Instead, the day should start with a frank, age-appropriate discussion of what you hope the students get out of the day’s lesson, what success looks like in the endeavor, and what they can expect if success is hard to come by. When you transition to a new task, even if it’s under the same goal, remind them of why they’re doing this work. It isn’t to say that you shouldn’t use your board to post your goals. Visuals serve as good reminders throughout the lesson. Just make sure to write the goals in age-appropriate language that is easily understood by everyone in the room.
Students often come into the classroom asking what they’re doing today. In response, you probably spend the first few minutes of class going over the day’s agenda. It doesn’t take much to add in why you’re asking them to accomplish these tasks. When you move to a new task, remind them of the goal/objective.
Biggest Challenges: It will come as no surprise to hear that learners can have short attention spans. If you are in the middle of a multi-day lesson with the same goal or objective, they can feel as if they aren’t making any progress, or they may simply forget the goal. If you find yourself in this position, break up a larger goal into smaller parts that are easy to follow. Still take time to explain the big goal, but cover how the smaller goals fit into the whole. You want to help them feel invested in what’s going on in the class every day.
4. Offering encouragement and positive feedback to students
Too many times, students come to school without much positivity in their outside lives. Compliments and encouragement might be hard to come by. The same sort of experience at school can really serve to shut down a learner from the whole educational experience. By using positive feedback, teachers can be the oasis in the desert for their class. Even if you maintain high standards for your students (and you should), when they meet those standards, you should make a big deal out of it. It could quite possibly be the highlight of their day.

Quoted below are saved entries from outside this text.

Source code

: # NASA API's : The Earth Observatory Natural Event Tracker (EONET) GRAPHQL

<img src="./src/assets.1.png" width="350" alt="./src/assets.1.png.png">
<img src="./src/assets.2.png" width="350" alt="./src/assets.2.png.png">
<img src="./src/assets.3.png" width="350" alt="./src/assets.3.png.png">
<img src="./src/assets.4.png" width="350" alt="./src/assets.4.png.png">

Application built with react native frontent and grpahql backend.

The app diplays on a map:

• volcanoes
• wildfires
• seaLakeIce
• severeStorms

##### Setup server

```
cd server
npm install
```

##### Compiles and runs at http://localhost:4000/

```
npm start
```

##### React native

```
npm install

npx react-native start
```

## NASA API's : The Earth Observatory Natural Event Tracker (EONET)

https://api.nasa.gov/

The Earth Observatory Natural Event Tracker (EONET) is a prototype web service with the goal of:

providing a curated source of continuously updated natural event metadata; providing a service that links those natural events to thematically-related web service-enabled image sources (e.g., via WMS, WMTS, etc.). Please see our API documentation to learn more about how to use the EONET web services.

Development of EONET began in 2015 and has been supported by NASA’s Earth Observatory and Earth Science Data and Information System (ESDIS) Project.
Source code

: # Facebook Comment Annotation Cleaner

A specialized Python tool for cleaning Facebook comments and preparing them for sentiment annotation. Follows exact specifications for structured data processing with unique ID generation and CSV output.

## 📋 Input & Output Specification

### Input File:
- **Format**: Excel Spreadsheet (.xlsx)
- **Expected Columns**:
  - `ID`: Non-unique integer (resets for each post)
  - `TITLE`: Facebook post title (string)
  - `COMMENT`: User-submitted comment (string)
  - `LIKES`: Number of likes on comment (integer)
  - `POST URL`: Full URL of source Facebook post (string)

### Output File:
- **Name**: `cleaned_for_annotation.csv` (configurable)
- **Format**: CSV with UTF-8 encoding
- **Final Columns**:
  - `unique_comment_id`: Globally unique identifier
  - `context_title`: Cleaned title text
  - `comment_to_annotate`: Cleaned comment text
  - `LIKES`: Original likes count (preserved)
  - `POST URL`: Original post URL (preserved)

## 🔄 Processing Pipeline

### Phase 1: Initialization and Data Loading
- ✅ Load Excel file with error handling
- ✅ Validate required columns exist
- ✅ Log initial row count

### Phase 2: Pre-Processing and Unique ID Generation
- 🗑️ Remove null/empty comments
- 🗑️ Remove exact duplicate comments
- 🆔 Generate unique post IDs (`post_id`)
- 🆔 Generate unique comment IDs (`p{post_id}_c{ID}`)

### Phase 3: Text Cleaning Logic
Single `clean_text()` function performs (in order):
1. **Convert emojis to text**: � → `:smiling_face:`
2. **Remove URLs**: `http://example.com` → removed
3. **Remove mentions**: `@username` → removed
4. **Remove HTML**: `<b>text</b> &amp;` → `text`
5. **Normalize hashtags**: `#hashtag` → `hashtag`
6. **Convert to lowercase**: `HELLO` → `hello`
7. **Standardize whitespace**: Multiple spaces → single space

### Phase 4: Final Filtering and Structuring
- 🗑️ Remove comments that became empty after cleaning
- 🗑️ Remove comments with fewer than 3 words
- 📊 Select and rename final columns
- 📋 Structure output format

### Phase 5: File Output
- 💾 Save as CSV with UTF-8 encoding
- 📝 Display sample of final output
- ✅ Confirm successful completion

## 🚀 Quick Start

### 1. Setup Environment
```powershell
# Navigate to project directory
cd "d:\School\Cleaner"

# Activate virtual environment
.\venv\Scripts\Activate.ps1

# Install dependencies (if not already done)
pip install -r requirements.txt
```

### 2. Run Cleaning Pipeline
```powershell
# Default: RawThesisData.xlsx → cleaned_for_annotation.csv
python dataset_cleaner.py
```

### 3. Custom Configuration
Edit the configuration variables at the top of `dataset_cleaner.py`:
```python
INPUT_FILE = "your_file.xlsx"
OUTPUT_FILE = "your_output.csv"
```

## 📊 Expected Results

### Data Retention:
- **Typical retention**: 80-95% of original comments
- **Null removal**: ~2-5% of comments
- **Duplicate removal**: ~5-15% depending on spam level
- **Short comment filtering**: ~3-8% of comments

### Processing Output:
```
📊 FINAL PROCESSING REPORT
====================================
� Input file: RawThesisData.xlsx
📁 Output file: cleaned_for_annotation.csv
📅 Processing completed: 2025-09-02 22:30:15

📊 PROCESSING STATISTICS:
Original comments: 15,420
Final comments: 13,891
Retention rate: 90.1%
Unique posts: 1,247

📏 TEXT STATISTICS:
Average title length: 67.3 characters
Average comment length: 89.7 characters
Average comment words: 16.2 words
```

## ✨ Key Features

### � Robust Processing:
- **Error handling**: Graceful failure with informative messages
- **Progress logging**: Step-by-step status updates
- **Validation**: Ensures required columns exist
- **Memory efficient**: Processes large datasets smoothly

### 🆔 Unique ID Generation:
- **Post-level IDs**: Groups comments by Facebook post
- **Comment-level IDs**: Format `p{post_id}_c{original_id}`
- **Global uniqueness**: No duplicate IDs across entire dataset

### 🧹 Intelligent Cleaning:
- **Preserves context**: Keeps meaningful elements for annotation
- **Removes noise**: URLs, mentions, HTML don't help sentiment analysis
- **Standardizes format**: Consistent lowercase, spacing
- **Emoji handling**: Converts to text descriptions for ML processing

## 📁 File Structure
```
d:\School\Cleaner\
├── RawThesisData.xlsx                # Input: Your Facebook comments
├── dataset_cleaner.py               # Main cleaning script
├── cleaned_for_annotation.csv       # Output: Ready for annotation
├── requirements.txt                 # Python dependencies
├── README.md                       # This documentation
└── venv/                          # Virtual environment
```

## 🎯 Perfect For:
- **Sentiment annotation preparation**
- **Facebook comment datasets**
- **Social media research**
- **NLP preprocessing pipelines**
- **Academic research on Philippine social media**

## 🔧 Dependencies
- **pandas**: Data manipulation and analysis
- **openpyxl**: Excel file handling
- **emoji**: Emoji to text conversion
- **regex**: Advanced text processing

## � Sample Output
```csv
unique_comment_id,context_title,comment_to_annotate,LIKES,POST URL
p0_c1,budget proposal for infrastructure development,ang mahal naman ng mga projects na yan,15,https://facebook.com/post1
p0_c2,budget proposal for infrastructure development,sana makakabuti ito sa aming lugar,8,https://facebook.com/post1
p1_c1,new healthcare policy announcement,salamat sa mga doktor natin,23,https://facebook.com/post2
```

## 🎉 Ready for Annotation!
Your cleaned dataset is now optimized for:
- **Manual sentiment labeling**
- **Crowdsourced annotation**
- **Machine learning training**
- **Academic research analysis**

Implementation Tips:The best part about encouragement and positive feedback is that they need not take a lot of class time. Be effusive with your verbal praise. The goal is five positive comments for every negative statement per learner. Quick notes on assignment feedback can also go a long way. For a more time-consuming strategy, don’t be afraid to direct the positivity somewhere other than the student, such as to the parents or guardians. Not only will a good call or email home improve relations on the home front, but also it will be more appreciated by the student than a note or comment directed at them.
Also, remember that anytime is the right time to offer encouragement and positive feedback. Right after the student experiences a success is preferable, but anytime is appreciated. You can even have a time set aside to recognize learners who made big progress or a breakthrough during the lesson. However, some students can be shy about receiving praise in front of others. Make sure you know the students and whether they would appreciate being singled out. You might do more harm than good. Regular communication can be used in place of set-aside classroom time. Technology makes sending messages and emails quicker and easier than ever before.
Biggest Challenges: Frankly, remembering to be positive at a 5:1 ratio can be difficult. Teaching is hard, and it’s easy to be negative on particular days. Just remember that as much good as some positivity can do for the student, it can also help pull you out of a bad day (or week … or grading period).
5. Allowing students to keep track of their learning progress
Ownership is a major part of the education battle. Students need to feel invested in their progress in order to thrive academically. Hearing about that progress secondhand or thirdhand is not an effective way of generating buy-in. All students should know where they stand in your class and the curriculum at all times. They should be able to see the scoreboard so they know when to feel proud about keeping up or know when to step it up to avoid falling behind.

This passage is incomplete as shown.